[EXTRACTED RECORDS]:
- - -
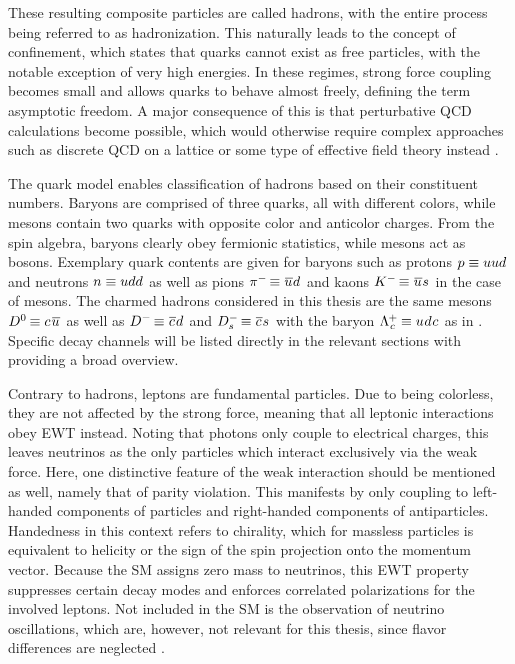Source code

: These resulting composite particles are called hadrons, with the entire process being referred to as hadronization. This naturally
leads to the concept of confinement, which states that quarks cannot exist as free particles, with the notable exception of very
high energies. In these regimes, strong force coupling becomes small and allows quarks to behave almost freely, defining the term
asymptotic freedom. A major consequence of this is that perturbative QCD calculations become possible, which would otherwise
require complex approaches such as discrete QCD on a lattice or some type of effective field theory instead \cite{qwg}.

The quark model enables classification of hadrons based on their constituent numbers. Baryons are comprised of three quarks, all
with different colors, while mesons contain two quarks with opposite color and anticolor charges. From the spin algebra, baryons
clearly obey fermionic statistics, while mesons act as bosons. Exemplary quark contents are given for baryons such as protons
$p \equiv uud \kern+0.5pt$ and neutrons $n \equiv udd \kern+0.5pt$ as well as pions
$\pi^- \kern-1.0pt \equiv \kern+0.75pt \overline{\kern-0.5pt u \kern+0.5pt} d \kern+0.5pt$ and kaons
$K^- \kern-1.0pt \equiv \kern+0.75pt \overline{\kern-0.5pt u \kern+0.5pt} s \kern+0.5pt$ in the case of mesons.
The charmed hadrons considered in this thesis are the same mesons
$D^0 \kern-0.75pt \equiv c \kern+1.25pt \overline{\kern-0.5pt u \kern+0.5pt} \kern+0.5pt$ as well as
$D^- \kern-1.0pt \equiv \kern+0.5pt \overline{\kern-0.25pt c \kern+0.75pt} d \kern+0.5pt$
and $D^-_s \kern-1.0pt \equiv \kern+0.5pt \overline{\kern-0.25pt c \kern+0.75pt} s \kern+0.5pt$
with the baryon $\Lambda^{\kern-0.5pt +}_{\kern+0.5pt c} \kern-0.5pt \equiv u \kern+0.5pt d \kern+0.5pt c \kern+0.5pt$
as in \cite{Carpio_2020}. Specific decay channels will be listed directly in the relevant sections
with \cite{pdg} providing a broad overview.

Contrary to hadrons, leptons are fundamental particles. Due to being colorless, they are not affected by the strong force, meaning
that all leptonic interactions obey EWT instead. Noting that photons only couple to electrical charges, this leaves neutrinos as the
only particles which interact exclusively via the weak force. Here, one distinctive feature of the weak interaction should be
mentioned as well, namely that of parity violation. This manifests by only coupling to left-handed components of particles and
right-handed components of antiparticles. Handedness in this context refers to chirality, which for massless particles is equivalent
to helicity or the sign of the spin projection onto the momentum vector. Because the SM assigns zero mass to neutrinos, this EWT
property suppresses certain decay modes and enforces correlated polarizations for the involved leptons. Not included in the SM is
the observation of neutrino oscillations, which are, however, not relevant for this thesis, since flavor differences are neglected
\cite{Peskin_1995}.



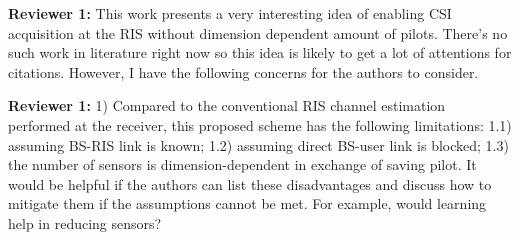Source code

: \documentclass[a4paper,12pt]{article}
\begin{document}
{\textbf{Reviewer 1:}}
This work presents a very interesting idea of enabling CSI acquisition at the RIS without dimension dependent amount of pilots. There's no such work in literature right now so this idea is likely to get a lot of attentions for citations. However, I have the following concerns for the authors to consider. 

{}

\textbf{Reviewer 1:}
1) Compared to the conventional RIS channel estimation performed at the receiver, this proposed scheme has the following limitations: 1.1) assuming BS-RIS link is known; 1.2) assuming direct BS-user link is blocked; 1.3) the number of sensors is dimension-dependent in exchange of saving pilot. It would be helpful if the authors can list these disadvantages and discuss how to mitigate them if the assumptions cannot be met. For example, would learning help in reducing sensors?
\end{document}
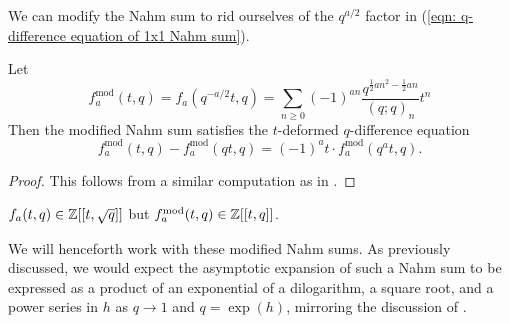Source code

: We can modify the Nahm sum to rid ourselves of the $q^{a/2}$ factor in (\ref{eqn: q-difference equation of 1x1 Nahm sum}).
\begin{corollary}\label{corr: q-difference equation of modified 1x1 Nahm sum}
    Let 
    $$f_{a}^{\mathrm{mod}}(t,q)=f_{a}(q^{-a/2}t,q)=\sum_{n\geq0}(-1)^{an}\frac{q^{\frac{1}{2}an^{2}-\frac{1}{2}an}}{(q;q)_{n}}t^{n}$$
    Then the modified Nahm sum satisfies the $t$-deformed $q$-difference equation 
    \begin{equation}\label{eqn: q-difference equation}
        f_{a}^{\mathrm{mod}}(t,q) - f_{a}^{\mathrm{mod}}(qt,q) = (-1)^{a}t\cdot f_{a}^{\mathrm{mod}}(q^{a}t,q).
    \end{equation}
\end{corollary}
\begin{proof}
    This follows from a similar computation as in . 
\end{proof}
\begin{remark}
    $f_{a}(t,q)\in\mathbb{Z}[[t,\sqrt{q}]]$ but $f_{a}^{\mathrm{mod}}(t,q)\in\mathbb{Z}[[t,q]]$. 
\end{remark}
We will henceforth work with these modified Nahm sums. As previously discussed, we would expect the asymptotic expansion of such a Nahm sum to be expressed as a product of an exponential of a dilogarithm, a square root, and a power series in $h$ as $q\to 1$ and $q=\exp(h)$, mirroring the discussion of . 


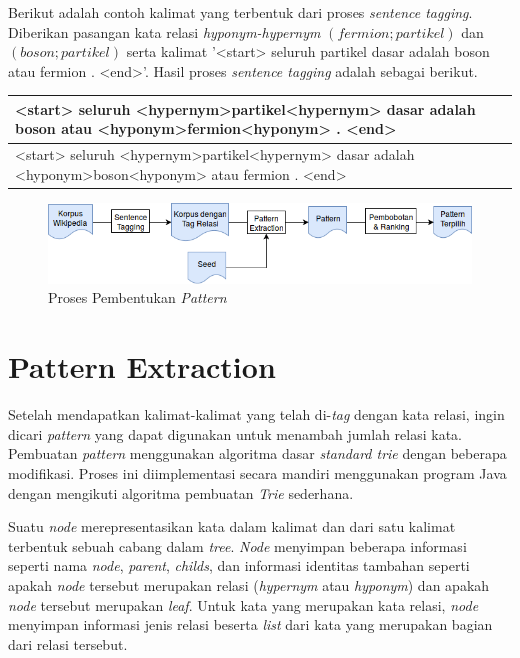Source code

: Berikut adalah contoh kalimat yang terbentuk dari proses \textit{sentence tagging}. Diberikan pasangan kata relasi \textit{hyponym-hypernym} $(fermion;partikel)$ dan $(boson;partikel)$ serta kalimat  '<start> seluruh partikel dasar adalah boson atau fermion . <end>'. Hasil proses \textit{sentence tagging} adalah sebagai berikut.
\begin{center}
  \begin{tabular}{ | m{32em} | } 
  \hline
    <start> seluruh <hypernym>partikel<hypernym> dasar adalah boson atau <hyponym>fermion<hyponym> . <end> \\ \hline
    <start> seluruh <hypernym>partikel<hypernym> dasar adalah <hyponym>boson<hyponym> atau fermion . <end> \\ \hline
  \end{tabular}
\end{center}

\begin{figure}
    \centering
    \includegraphics[width=\linewidth]{pics/Pic03-PatternExtraction}
    \caption{Proses Pembentukan \textit{Pattern}}
    \label{fig:pattern-extraction}
\end{figure}

\section{Pattern Extraction}
Setelah mendapatkan kalimat-kalimat yang telah di-\textit{tag} dengan kata relasi, ingin dicari \textit{pattern} yang dapat digunakan untuk menambah jumlah relasi kata. Pembuatan \textit{pattern} menggunakan algoritma dasar \textit{standard trie} dengan beberapa modifikasi. Proses ini diimplementasi secara mandiri menggunakan program Java dengan mengikuti algoritma pembuatan \textit{Trie} sederhana.

Suatu \textit{\textit{node}} merepresentasikan kata dalam kalimat dan dari satu kalimat terbentuk sebuah cabang dalam \textit{tree}. \textit{Node} menyimpan beberapa informasi seperti nama \textit{\textit{node}}, \textit{parent}, \textit{childs}, dan informasi identitas tambahan seperti apakah \textit{\textit{node}} tersebut merupakan relasi (\textit{hypernym} atau \textit{hyponym}) dan apakah \textit{\textit{node}} tersebut merupakan \textit{leaf}. Untuk kata yang merupakan kata relasi, \textit{\textit{node}} menyimpan informasi jenis relasi beserta \textit{list} dari kata yang merupakan bagian dari relasi tersebut. 

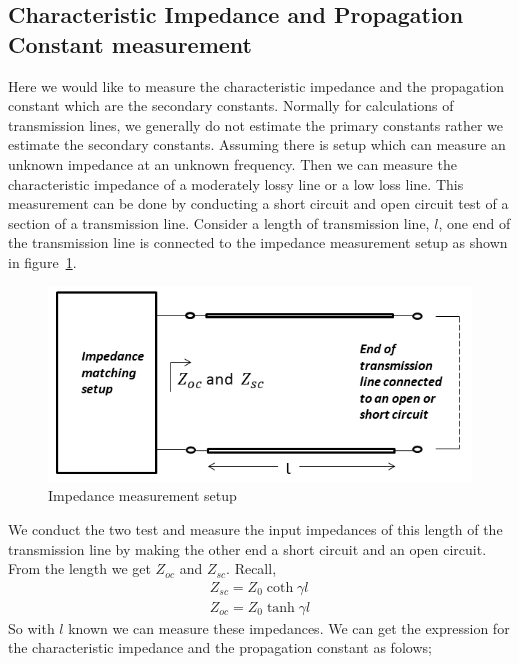 \subsection{Characteristic Impedance and Propagation Constant measurement}
Here we would like to measure the characteristic impedance and the propagation constant which are the secondary constants. Normally for calculations of transmission lines, we generally do not estimate the primary constants rather we estimate the secondary constants. Assuming there is setup which can measure an unknown impedance at an unknown frequency. Then we can measure the characteristic impedance of a moderately lossy line or a low loss line. This measurement can be done by conducting a short circuit and open circuit test of a section of a transmission line. Consider a length of transmission line, $l$, one end of the transmission line is connected to the impedance measurement setup as shown in figure~\ref{fig:impmeasurement}.
\begin{figure}[h]
\centering
\includegraphics[width=1\linewidth]{"./graphics/impedance_measurement"}
\caption{Impedance measurement setup}
\label{fig:impmeasurement}
\end{figure}

We conduct the two test and measure the input impedances of this length of the transmission line by making the other end a short circuit and an open circuit. From the length we get $Z_{oc}$ and $Z_{sc}$. Recall,
\begin{align}
Z_{sc} = Z_0 \coth\gamma l\label{eqn:zsclossy}\\
Z_{oc} = Z_0 \tanh\gamma l\label{eqn:zoclossy}
\end{align}
So with $l$ known we can measure these impedances. We can get the expression for the characteristic impedance and the propagation constant as folows;

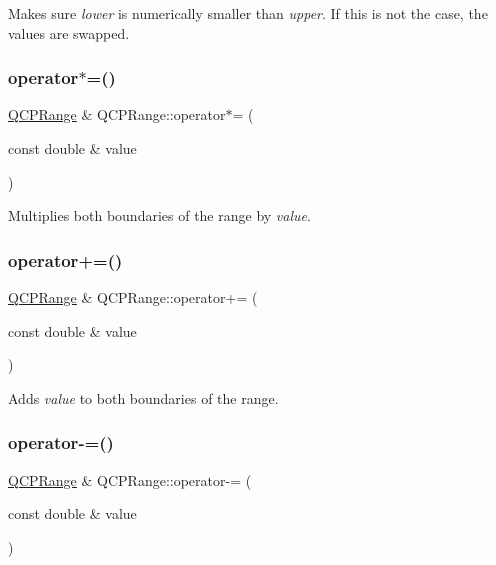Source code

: Makes sure {\itshape lower} is numerically smaller than {\itshape upper}. If this is not the case, the values are swapped. \mbox{\label{class_q_c_p_range_a6876aa9620ff2f0f7f1873f998372cef}} 
\subsubsection{\texorpdfstring{operator$\ast$=()}{operator*=()}}
{\footnotesize\ttfamily \mbox{\hyperlink{class_q_c_p_range}{Q\+C\+P\+Range}} \& Q\+C\+P\+Range\+::operator$\ast$= (\begin{DoxyParamCaption}\item[{const double \&}]{value }\end{DoxyParamCaption})\hspace{0.3cm}{\ttfamily [inline]}}

Multiplies both boundaries of the range by {\itshape value}. \mbox{\label{class_q_c_p_range_afea7c1aa7d08f061cd9bd8832f957df8}} 
\subsubsection{\texorpdfstring{operator+=()}{operator+=()}}
{\footnotesize\ttfamily \mbox{\hyperlink{class_q_c_p_range}{Q\+C\+P\+Range}} \& Q\+C\+P\+Range\+::operator+= (\begin{DoxyParamCaption}\item[{const double \&}]{value }\end{DoxyParamCaption})\hspace{0.3cm}{\ttfamily [inline]}}

Adds {\itshape value} to both boundaries of the range. \mbox{\label{class_q_c_p_range_a95894bcb15a16a75ca564091374e2191}} 
\subsubsection{\texorpdfstring{operator-\/=()}{operator-=()}}
{\footnotesize\ttfamily \mbox{\hyperlink{class_q_c_p_range}{Q\+C\+P\+Range}} \& Q\+C\+P\+Range\+::operator-\/= (\begin{DoxyParamCaption}\item[{const double \&}]{value }\end{DoxyParamCaption})\hspace{0.3cm}{\ttfamily [inline]}}

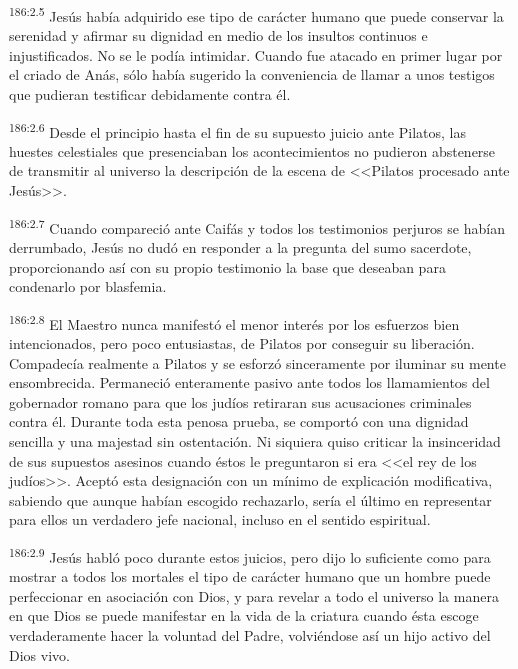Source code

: \par 
\textsuperscript{186:2.5} Jesús había adquirido ese tipo de carácter humano que puede conservar la serenidad y afirmar su dignidad en medio de los insultos continuos e injustificados. No se le podía intimidar. Cuando fue atacado en primer lugar por el criado de Anás, sólo había sugerido la conveniencia de llamar a unos testigos que pudieran testificar debidamente contra él.

\par 
\textsuperscript{186:2.6} Desde el principio hasta el fin de su supuesto juicio ante Pilatos, las huestes celestiales que presenciaban los acontecimientos no pudieron abstenerse de transmitir al universo la descripción de la escena de <<Pilatos procesado ante Jesús>>.

\par 
\textsuperscript{186:2.7} Cuando compareció ante Caifás y todos los testimonios perjuros se habían derrumbado, Jesús no dudó en responder a la pregunta del sumo sacerdote, proporcionando así con su propio testimonio la base que deseaban para condenarlo por blasfemia.

\par 
\textsuperscript{186:2.8} El Maestro nunca manifestó el menor interés por los esfuerzos bien intencionados, pero poco entusiastas, de Pilatos por conseguir su liberación. Compadecía realmente a Pilatos y se esforzó sinceramente por iluminar su mente ensombrecida. Permaneció enteramente pasivo ante todos los llamamientos del gobernador romano para que los judíos retiraran sus acusaciones criminales contra él. Durante toda esta penosa prueba, se comportó con una dignidad sencilla y una majestad sin ostentación. Ni siquiera quiso criticar la insinceridad de sus supuestos asesinos cuando éstos le preguntaron si era <<el rey de los judíos>>. Aceptó esta designación con un mínimo de explicación modificativa, sabiendo que aunque habían escogido rechazarlo, sería el último en representar para ellos un verdadero jefe nacional, incluso en el sentido espiritual.

\par 
\textsuperscript{186:2.9} Jesús habló poco durante estos juicios, pero dijo lo suficiente como para mostrar a todos los mortales el tipo de carácter humano que un hombre puede perfeccionar en asociación con Dios, y para revelar a todo el universo la manera en que Dios se puede manifestar en la vida de la criatura cuando ésta escoge verdaderamente hacer la voluntad del Padre, volviéndose así un hijo activo del Dios vivo.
- - -
Set down word for word the lines from the first entry through the line with "only particles which", both included, omitting pictures.

[ANSWER FOR THIS EXERCISE]:
Source code

: These resulting composite particles are called hadrons, with the entire process being referred to as hadronization. This naturally
leads to the concept of confinement, which states that quarks cannot exist as free particles, with the notable exception of very
high energies. In these regimes, strong force coupling becomes small and allows quarks to behave almost freely, defining the term
asymptotic freedom. A major consequence of this is that perturbative QCD calculations become possible, which would otherwise
require complex approaches such as discrete QCD on a lattice or some type of effective field theory instead \cite{qwg}.

The quark model enables classification of hadrons based on their constituent numbers. Baryons are comprised of three quarks, all
with different colors, while mesons contain two quarks with opposite color and anticolor charges. From the spin algebra, baryons
clearly obey fermionic statistics, while mesons act as bosons. Exemplary quark contents are given for baryons such as protons
$p \equiv uud \kern+0.5pt$ and neutrons $n \equiv udd \kern+0.5pt$ as well as pions
$\pi^- \kern-1.0pt \equiv \kern+0.75pt \overline{\kern-0.5pt u \kern+0.5pt} d \kern+0.5pt$ and kaons
$K^- \kern-1.0pt \equiv \kern+0.75pt \overline{\kern-0.5pt u \kern+0.5pt} s \kern+0.5pt$ in the case of mesons.
The charmed hadrons considered in this thesis are the same mesons
$D^0 \kern-0.75pt \equiv c \kern+1.25pt \overline{\kern-0.5pt u \kern+0.5pt} \kern+0.5pt$ as well as
$D^- \kern-1.0pt \equiv \kern+0.5pt \overline{\kern-0.25pt c \kern+0.75pt} d \kern+0.5pt$
and $D^-_s \kern-1.0pt \equiv \kern+0.5pt \overline{\kern-0.25pt c \kern+0.75pt} s \kern+0.5pt$
with the baryon $\Lambda^{\kern-0.5pt +}_{\kern+0.5pt c} \kern-0.5pt \equiv u \kern+0.5pt d \kern+0.5pt c \kern+0.5pt$
as in \cite{Carpio_2020}. Specific decay channels will be listed directly in the relevant sections
with \cite{pdg} providing a broad overview.

Contrary to hadrons, leptons are fundamental particles. Due to being colorless, they are not affected by the strong force, meaning
that all leptonic interactions obey EWT instead. Noting that photons only couple to electrical charges, this leaves neutrinos as the
only particles which interact exclusively via the weak force. Here, one distinctive feature of the weak interaction should be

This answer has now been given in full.